▸ GOAL OF THE EXERCISE:
Whenever the word "xueqiu" appears in a line of the data below, copy that line.

▸ EXERCISE MATERIALS:
- Opening Delimiter -
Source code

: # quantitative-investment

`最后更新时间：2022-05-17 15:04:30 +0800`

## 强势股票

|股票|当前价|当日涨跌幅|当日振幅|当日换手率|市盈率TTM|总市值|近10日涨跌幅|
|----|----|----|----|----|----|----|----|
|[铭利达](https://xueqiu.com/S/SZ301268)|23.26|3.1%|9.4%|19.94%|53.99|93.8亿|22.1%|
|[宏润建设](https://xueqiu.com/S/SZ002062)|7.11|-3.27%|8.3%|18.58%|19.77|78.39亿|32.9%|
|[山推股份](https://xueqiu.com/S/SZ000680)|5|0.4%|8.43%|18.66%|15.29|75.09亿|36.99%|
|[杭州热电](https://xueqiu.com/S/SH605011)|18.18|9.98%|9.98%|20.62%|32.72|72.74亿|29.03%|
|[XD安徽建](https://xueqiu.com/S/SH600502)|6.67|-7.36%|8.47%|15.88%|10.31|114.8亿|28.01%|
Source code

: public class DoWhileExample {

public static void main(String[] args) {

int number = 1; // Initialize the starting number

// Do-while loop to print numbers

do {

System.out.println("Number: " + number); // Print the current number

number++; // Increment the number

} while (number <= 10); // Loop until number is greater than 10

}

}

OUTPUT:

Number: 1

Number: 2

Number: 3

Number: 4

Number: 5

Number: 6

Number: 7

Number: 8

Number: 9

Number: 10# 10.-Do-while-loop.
- Closing Delimiter -
- Opening Delimiter -
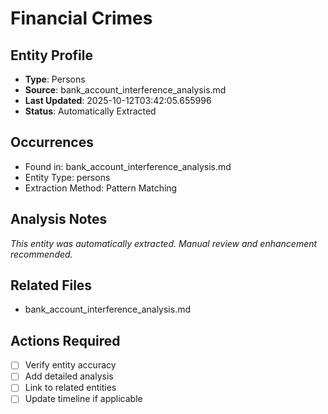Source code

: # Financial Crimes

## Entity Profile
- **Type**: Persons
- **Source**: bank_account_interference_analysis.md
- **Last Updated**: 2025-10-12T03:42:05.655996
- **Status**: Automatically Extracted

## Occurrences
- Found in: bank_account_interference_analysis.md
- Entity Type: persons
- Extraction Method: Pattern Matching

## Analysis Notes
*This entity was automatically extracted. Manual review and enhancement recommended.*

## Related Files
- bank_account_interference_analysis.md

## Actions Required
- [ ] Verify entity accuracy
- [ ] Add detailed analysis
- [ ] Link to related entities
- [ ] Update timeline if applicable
- Closing Delimiter -
▸ ANSWER BOX:
|[铭利达](https://xueqiu.com/S/SZ301268)|23.26|3.1%|9.4%|19.94%|53.99|93.8亿|22.1%|
|[宏润建设](https://xueqiu.com/S/SZ002062)|7.11|-3.27%|8.3%|18.58%|19.77|78.39亿|32.9%|
|[山推股份](https://xueqiu.com/S/SZ000680)|5|0.4%|8.43%|18.66%|15.29|75.09亿|36.99%|
|[杭州热电](https://xueqiu.com/S/SH605011)|18.18|9.98%|9.98%|20.62%|32.72|72.74亿|29.03%|
|[XD安徽建](https://xueqiu.com/S/SH600502)|6.67|-7.36%|8.47%|15.88%|10.31|114.8亿|28.01%|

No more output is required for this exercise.